= INSTRUCTIONS FOR THE TASK =
Report only the number of lines in this material that include "infty".
--- START ---
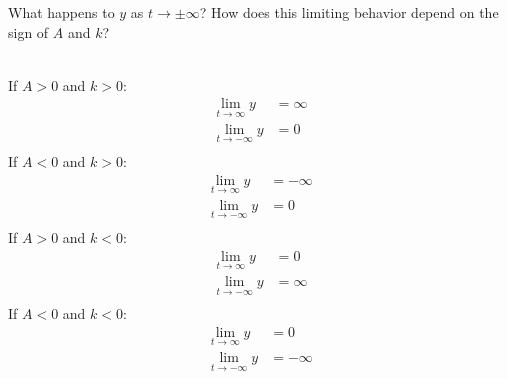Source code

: What happens to $y$ as $t \to \pm\infty$? How does this limiting behavior depend on the sign of $A$ and $k$?

\begin{solution}\ \\
If $A > 0$ and $k > 0$:
\begin{align*}
    \lim_{t \to \infty} y &= \infty \\
    \lim_{t \to -\infty} y &= 0 \\
\end{align*}
If $A < 0$ and $k > 0$:
\begin{align*}
    \lim_{t \to \infty} y &= -\infty \\
    \lim_{t \to -\infty} y &= 0 \\
\end{align*}
If $A > 0$ and $k < 0$:
\begin{align*}
    \lim_{t \to \infty} y &= 0 \\
    \lim_{t \to -\infty} y &= \infty \\
\end{align*}
If $A < 0$ and $k < 0$:
\begin{align*}
    \lim_{t \to \infty} y &= 0 \\
    \lim_{t \to -\infty} y &= -\infty \\
\end{align*}
\end{solution}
--- END ---
= ANSWER FOR THE TASK =
9